Aim of the exercise:
Copy out each line containing "keturkampis" from the entries below.

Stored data
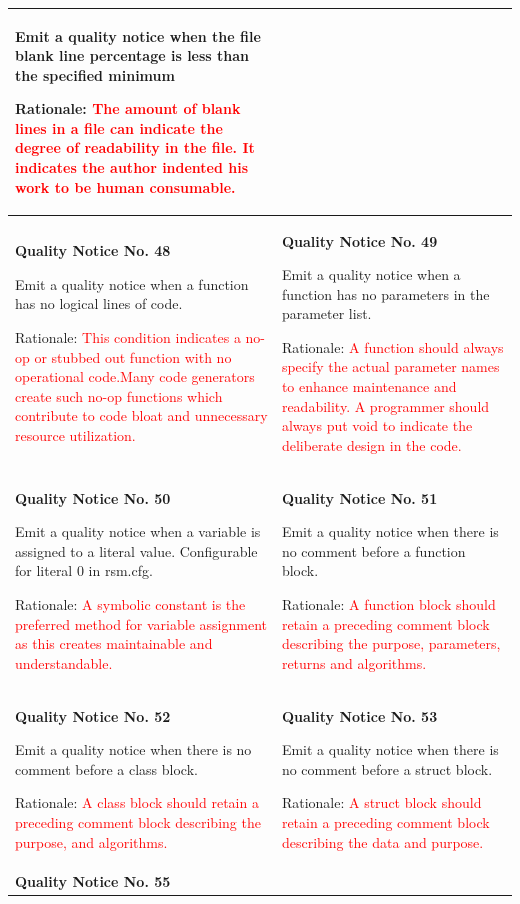 {\begin{longtable}{||p{}|p{}||}
Emit a quality notice when the file blank line percentage is less than the specified minimum

Rationale: \textcolor{red}{The amount of blank lines in a file can indicate the degree of readability in the file. It indicates the author indented his work to be human consumable.}
    \\
    \hline
        \textbf{Quality Notice No. 48}
        
Emit a quality notice when a function has no logical lines of code. 
 
Rationale: \textcolor{red}{This condition indicates a no-op or stubbed out function with no operational code.Many code generators create such no-op functions which contribute to code bloat and unnecessary resource utilization.}
 & \textbf{Quality Notice No. 49}
 
Emit a quality notice when a function has no parameters in the parameter list.

Rationale:  \textcolor{red}{A function should always specify the actual parameter names to enhance maintenance and readability. A programmer should always put void to indicate the deliberate design in the code.}
    \\
    \hline
        \textbf{Quality Notice No. 50}
         
Emit a quality notice when a variable is assigned to a literal value. Configurable for literal 0 in rsm.cfg. 

Rationale: \textcolor{red}{A symbolic constant is the preferred method for variable assignment as this creates maintainable and understandable.}
 & \textbf{Quality Notice No. 51}
 
Emit a quality notice when there is no comment before a function block. 
 
Rationale: \textcolor{red}{A function block should retain a preceding comment block describing the purpose, parameters, returns and algorithms.}
    \\
    \hline
     \textbf{Quality Notice No. 52}
     
Emit a quality notice when there is no comment before a class block. 
 
Rationale: \textcolor{red}{A class block should retain a preceding comment block describing the purpose, and algorithms.}
 & \textbf{Quality Notice No. 53}
 
Emit a quality notice when there is no comment before a struct block. 

Rationale: \textcolor{red}{A struct block should retain a preceding comment block describing the data and purpose.}
    \\
    \hline
     \textbf{Quality Notice No. 55}
     

\end{longtable}}
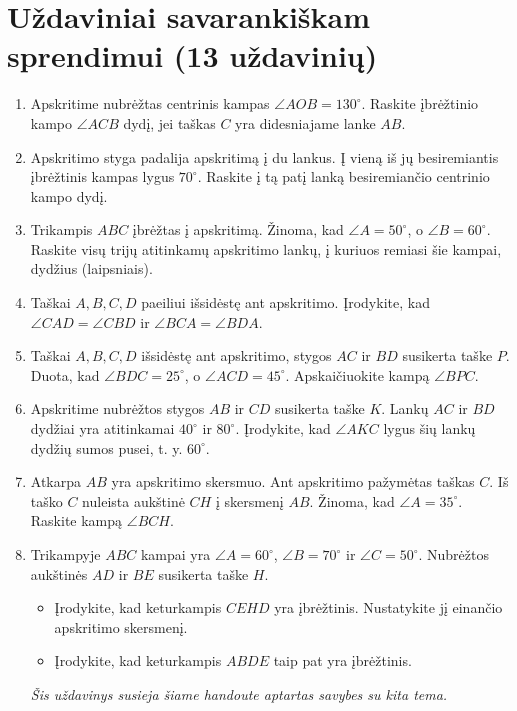 \documentclass[11pt,a4paper]{scrartcl}
\begin{document}
\section{Uždaviniai savarankiškam sprendimui (13 uždavinių)}
\begin{enumerate}
    \renewcommand{\labelenumi}{\textbf{\theenumi.}}
    
    \item Apskritime nubrėžtas centrinis kampas $\angle AOB=130^\circ$. Raskite įbrėžtinio kampo $\angle ACB$ dydį, jei taškas $C$ yra didesniajame lanke $AB$.
    \item Apskritimo styga padalija apskritimą į du lankus. Į vieną iš jų besiremiantis įbrėžtinis kampas lygus $70^\circ$. Raskite į tą patį lanką besiremiančio centrinio kampo dydį.
    \item Trikampis $ABC$ įbrėžtas į apskritimą. Žinoma, kad $\angle A = 50^\circ$, o $\angle B = 60^\circ$. Raskite visų trijų atitinkamų apskritimo lankų, į kuriuos remiasi šie kampai, dydžius (laipsniais).
    \item Taškai $A, B, C, D$ paeiliui išsidėstę ant apskritimo. Įrodykite, kad $\angle CAD=\angle CBD$ ir $\angle BCA=\angle BDA$.
    \item Taškai $A, B, C, D$ išsidėstę ant apskritimo, stygos $AC$ ir $BD$ susikerta taške $P$. Duota, kad $\angle BDC = 25^\circ$, o $\angle ACD = 45^\circ$. Apskaičiuokite kampą $\angle BPC$.
    \item Apskritime nubrėžtos stygos $AB$ ir $CD$ susikerta taške $K$. Lankų $AC$ ir $BD$ dydžiai yra atitinkamai $40^\circ$ ir $80^\circ$. Įrodykite, kad $\angle AKC$ lygus šių lankų dydžių sumos pusei, t. y. $60^\circ$.
    \item Atkarpa $AB$ yra apskritimo skersmuo. Ant apskritimo pažymėtas taškas $C$. Iš taško $C$ nuleista aukštinė $CH$ į skersmenį $AB$. Žinoma, kad $\angle A = 35^\circ$. Raskite kampą $\angle BCH$.
    \item Trikampyje $ABC$ kampai yra $\angle A=60^\circ$, $\angle B=70^\circ$ ir $\angle C=50^\circ$. Nubrėžtos aukštinės $AD$ ir $BE$ susikerta taške $H$.
    \begin{itemize}
        \item[a)] Įrodykite, kad keturkampis $CEHD$ yra įbrėžtinis. Nustatykite jį einančio apskritimo skersmenį.
        \item[b)] Įrodykite, kad keturkampis $ABDE$ taip pat yra įbrėžtinis.
    \end{itemize}
    \textit{Šis uždavinys susieja šiame handoute aptartas savybes su kita tema.}

\end{enumerate}
\end{document}
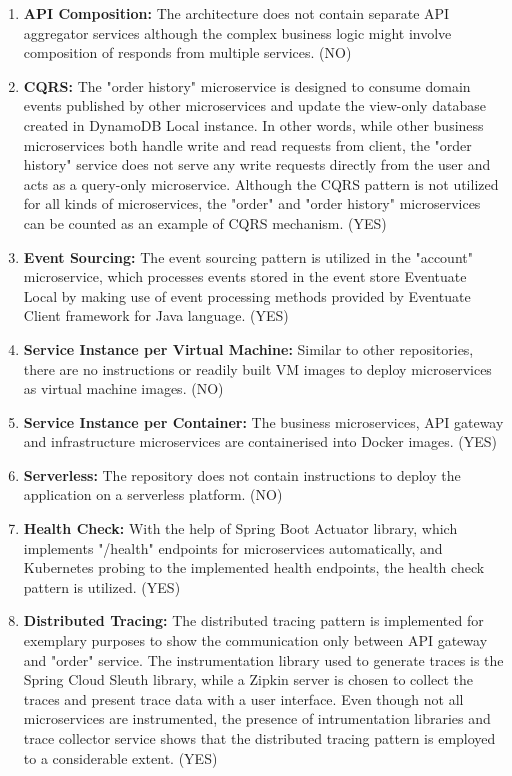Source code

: \documentclass{Configuration_Files/PoliMi3i_thesis}
\begin{document}
\begin{enumerate}
    \item \textbf{API Composition:} The architecture does not contain separate API aggregator services although the complex business logic might involve composition of responds from multiple services. (NO)
    
    \item \textbf{CQRS:} The "order history" microservice is designed to consume domain events published by other microservices and update the view-only database created in DynamoDB Local instance.
    In other words, while other business microservices both handle write and read requests from client, the "order history" service does not serve any write requests directly from the user and acts as a query-only microservice.
    Although the CQRS pattern is not utilized for all kinds of microservices, the "order" and "order history" microservices can be counted as an example of CQRS mechanism. (YES)
    
    \item \textbf{Event Sourcing:} The event sourcing pattern is utilized in the "account" microservice, which processes events stored in the event store Eventuate Local by making use of event processing methods provided by Eventuate Client framework for Java language. (YES)
    
    \item \textbf{Service Instance per Virtual Machine:} Similar to other repositories, there are no instructions or readily built VM images to deploy microservices as virtual machine images. (NO)
    
    \item \textbf{Service Instance per Container:} The business microservices, API gateway and infrastructure microservices are containerised into Docker images. (YES)
    
    \item \textbf{Serverless:} The repository does not contain instructions to deploy the application on a serverless platform. (NO)
    
    \item \textbf{Health Check:} With the help of Spring Boot Actuator library, which implements "/health" endpoints for microservices automatically, and Kubernetes probing to the implemented health endpoints, the health check pattern is utilized. (YES)
    
    \item \textbf{Distributed Tracing:} The distributed tracing pattern is implemented for exemplary purposes to show the communication only between API gateway and "order" service.
    The instrumentation library used to generate traces is the Spring Cloud Sleuth library, while a Zipkin server is chosen to collect the traces and present trace data with a user interface.
    Even though not all microservices are instrumented, the presence of intrumentation libraries and trace collector service shows that the distributed tracing pattern is employed to a considerable extent. (YES)
    

\end{enumerate}
\end{document}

Solution below:
        \item[a)] Įrodykite, kad keturkampis $CEHD$ yra įbrėžtinis. Nustatykite jį einančio apskritimo skersmenį.
        \item[b)] Įrodykite, kad keturkampis $ABDE$ taip pat yra įbrėžtinis.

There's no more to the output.